[WHAT THE TASK ASKS]:
Below are records; copy every line among them that contains the word "load".

(Stored data)
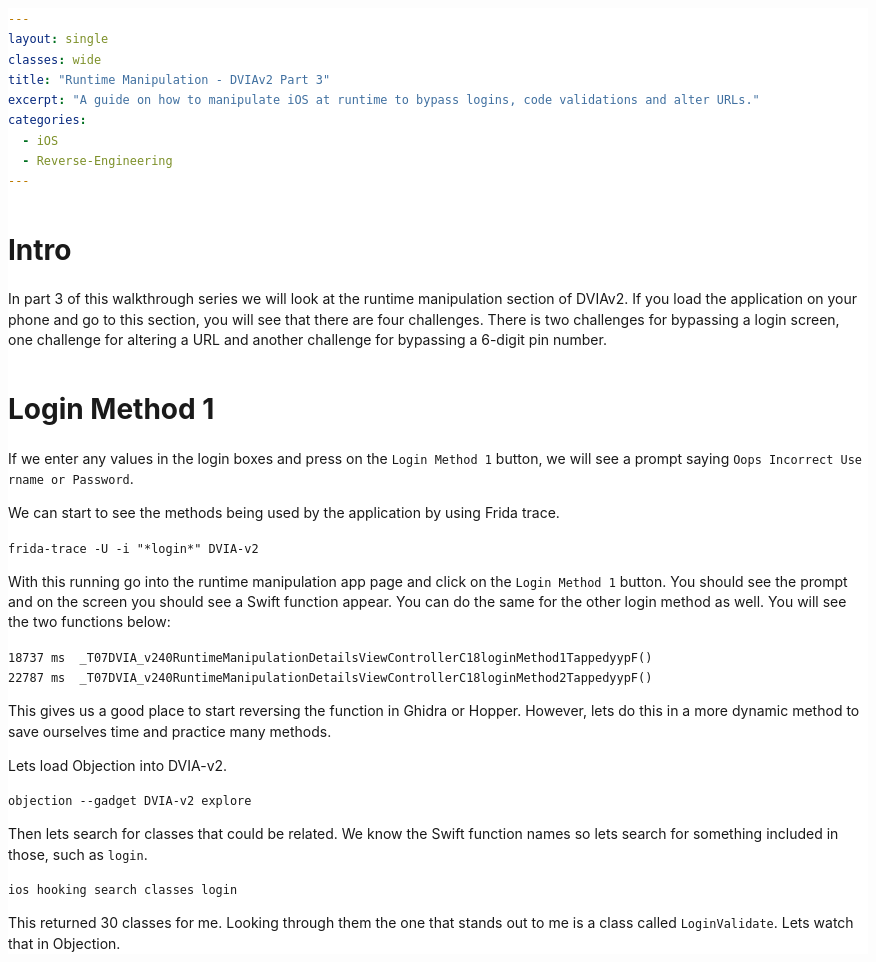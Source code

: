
 ```yaml
---
layout: single
classes: wide
title: "Runtime Manipulation - DVIAv2 Part 3"
excerpt: "A guide on how to manipulate iOS at runtime to bypass logins, code validations and alter URLs."
categories: 
  - iOS
  - Reverse-Engineering
---
```


<h1>Intro</h1>

In part 3 of this walkthrough series we will look at the runtime manipulation section of DVIAv2. If you load the application on your phone and go to this section, you will see that there are four challenges. There is two challenges for bypassing a login screen, one challenge for altering a URL and another challenge for bypassing a 6-digit pin number. 

<h1>Login Method 1</h1>

If we enter any values in the login boxes and press on the `Login Method 1` button, we will see a prompt saying `Oops Incorrect Username or Password`. 

We can start to see the methods being used by the application by using Frida trace.

```
frida-trace -U -i "*login*" DVIA-v2
```

With this running go into the runtime manipulation app page and click on the `Login Method 1` button. You should see the prompt and on the screen you should see a Swift function appear. You can do the same for the other login method as well. You will see the two functions below:

```
18737 ms  _T07DVIA_v240RuntimeManipulationDetailsViewControllerC18loginMethod1TappedyypF()
22787 ms  _T07DVIA_v240RuntimeManipulationDetailsViewControllerC18loginMethod2TappedyypF()
```

This gives us a good place to start reversing the function in Ghidra or Hopper. However, lets do this in a more dynamic method to save ourselves time and practice many methods. 

Lets load Objection into DVIA-v2.

```
objection --gadget DVIA-v2 explore
```

Then lets search for classes that could be related. We know the Swift function names so lets search for something included in those, such as `login`.

```
ios hooking search classes login
```

This returned 30 classes for me. Looking through them the one that stands out to me is a class called `LoginValidate`. Lets watch that in Objection.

[WORKED SOLUTION]:
In part 3 of this walkthrough series we will look at the runtime manipulation section of DVIAv2. If you load the application on your phone and go to this section, you will see that there are four challenges. There is two challenges for bypassing a login screen, one challenge for altering a URL and another challenge for bypassing a 6-digit pin number. 
Lets load Objection into DVIA-v2.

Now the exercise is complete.